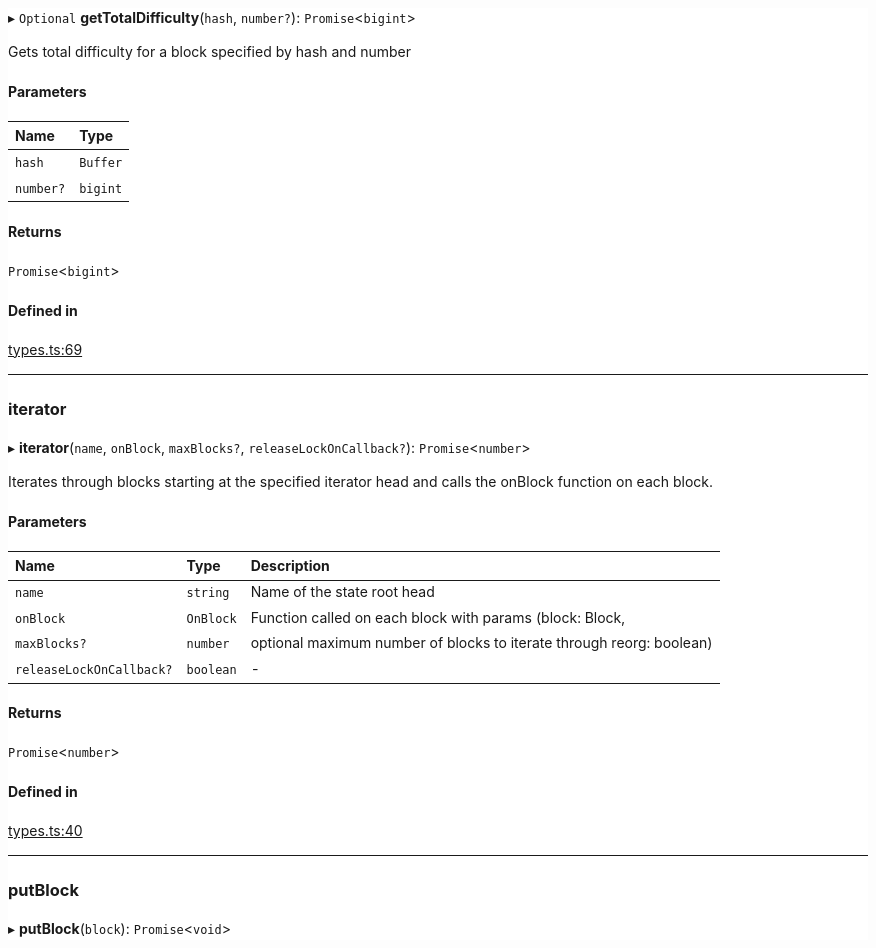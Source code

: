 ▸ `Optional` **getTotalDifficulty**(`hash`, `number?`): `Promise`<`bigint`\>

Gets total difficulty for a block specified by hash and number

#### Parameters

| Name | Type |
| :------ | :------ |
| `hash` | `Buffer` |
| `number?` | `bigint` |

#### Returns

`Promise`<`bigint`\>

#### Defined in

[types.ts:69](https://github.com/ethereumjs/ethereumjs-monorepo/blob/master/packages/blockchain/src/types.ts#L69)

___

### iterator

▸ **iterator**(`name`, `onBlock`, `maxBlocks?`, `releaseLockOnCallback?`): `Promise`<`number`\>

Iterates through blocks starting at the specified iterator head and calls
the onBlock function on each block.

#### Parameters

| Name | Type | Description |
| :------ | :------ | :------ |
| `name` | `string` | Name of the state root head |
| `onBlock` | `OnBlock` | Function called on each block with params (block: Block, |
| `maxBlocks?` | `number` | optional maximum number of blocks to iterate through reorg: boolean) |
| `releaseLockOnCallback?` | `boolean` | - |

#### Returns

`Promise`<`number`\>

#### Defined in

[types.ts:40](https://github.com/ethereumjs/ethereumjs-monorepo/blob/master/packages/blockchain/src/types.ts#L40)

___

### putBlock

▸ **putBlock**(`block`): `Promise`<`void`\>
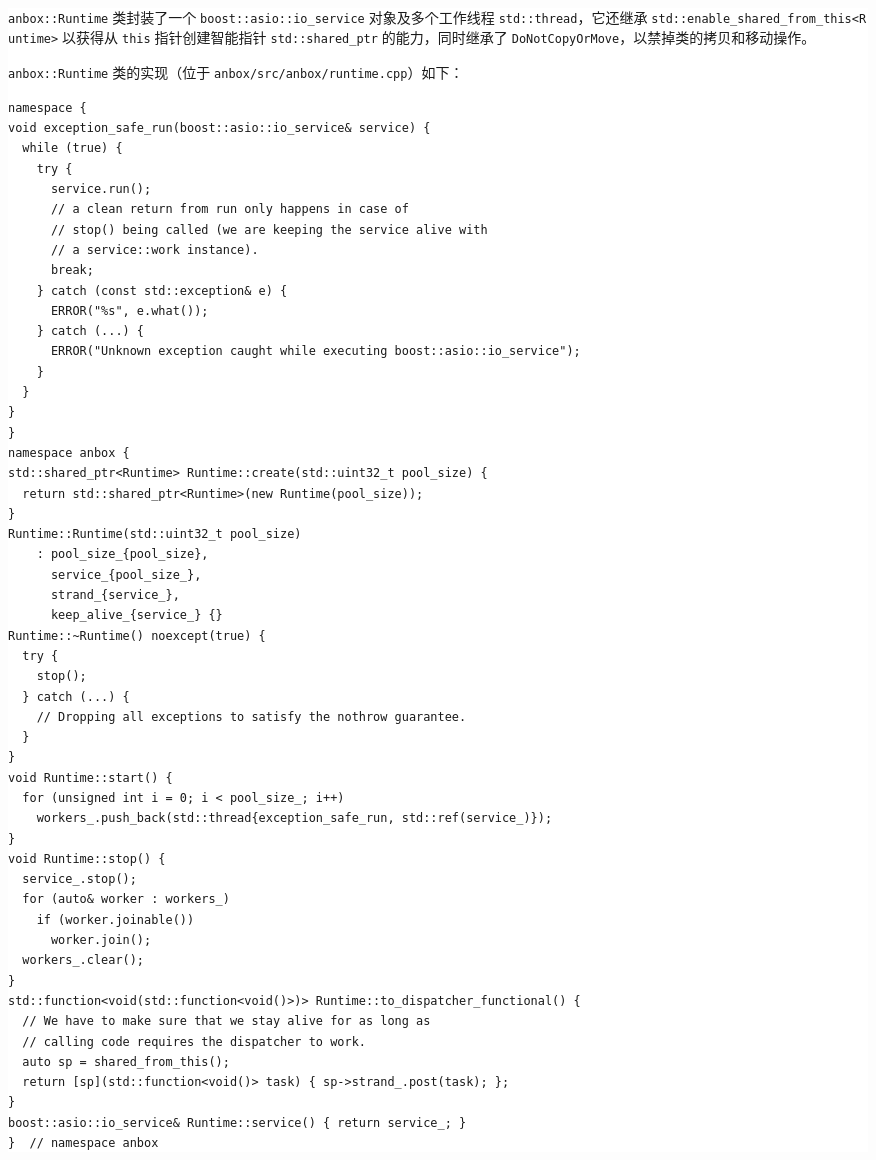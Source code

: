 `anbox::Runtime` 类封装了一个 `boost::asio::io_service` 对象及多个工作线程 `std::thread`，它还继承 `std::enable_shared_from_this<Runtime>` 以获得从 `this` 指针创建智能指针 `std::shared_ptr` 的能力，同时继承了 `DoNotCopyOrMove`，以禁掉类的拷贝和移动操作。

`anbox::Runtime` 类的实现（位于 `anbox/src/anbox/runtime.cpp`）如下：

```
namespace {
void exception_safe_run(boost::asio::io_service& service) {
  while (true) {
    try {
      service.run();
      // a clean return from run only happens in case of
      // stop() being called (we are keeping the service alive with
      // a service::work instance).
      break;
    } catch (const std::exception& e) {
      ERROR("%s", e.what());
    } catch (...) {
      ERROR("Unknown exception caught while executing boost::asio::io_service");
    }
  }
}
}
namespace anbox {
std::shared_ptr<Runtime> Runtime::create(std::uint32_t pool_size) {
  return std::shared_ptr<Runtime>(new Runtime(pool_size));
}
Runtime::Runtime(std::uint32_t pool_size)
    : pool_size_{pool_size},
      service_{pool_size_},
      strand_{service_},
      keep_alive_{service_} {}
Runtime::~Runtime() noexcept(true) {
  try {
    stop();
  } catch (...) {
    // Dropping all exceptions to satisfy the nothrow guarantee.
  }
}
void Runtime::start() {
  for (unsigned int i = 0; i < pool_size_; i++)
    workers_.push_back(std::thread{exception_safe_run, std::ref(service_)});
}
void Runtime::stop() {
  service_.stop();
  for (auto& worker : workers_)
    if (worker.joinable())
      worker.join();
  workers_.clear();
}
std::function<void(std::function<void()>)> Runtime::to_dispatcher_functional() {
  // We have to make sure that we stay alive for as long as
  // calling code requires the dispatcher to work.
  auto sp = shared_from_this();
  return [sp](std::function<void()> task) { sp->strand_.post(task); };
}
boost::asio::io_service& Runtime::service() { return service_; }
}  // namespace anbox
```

◆ Description of the task ◆
Exactly as written, repeat the lines of the material above from the first through the line holding "reorg: boolean) |", with both ends in the copy and no pictures.

◆ Task result ◆
Source code

: ▸ `Optional` **getTotalDifficulty**(`hash`, `number?`): `Promise`<`bigint`\>

Gets total difficulty for a block specified by hash and number

#### Parameters

| Name | Type |
| :------ | :------ |
| `hash` | `Buffer` |
| `number?` | `bigint` |

#### Returns

`Promise`<`bigint`\>

#### Defined in

[types.ts:69](https://github.com/ethereumjs/ethereumjs-monorepo/blob/master/packages/blockchain/src/types.ts#L69)

___

### iterator

▸ **iterator**(`name`, `onBlock`, `maxBlocks?`, `releaseLockOnCallback?`): `Promise`<`number`\>

Iterates through blocks starting at the specified iterator head and calls
the onBlock function on each block.

#### Parameters

| Name | Type | Description |
| :------ | :------ | :------ |
| `name` | `string` | Name of the state root head |
| `onBlock` | `OnBlock` | Function called on each block with params (block: Block, |
| `maxBlocks?` | `number` | optional maximum number of blocks to iterate through reorg: boolean) |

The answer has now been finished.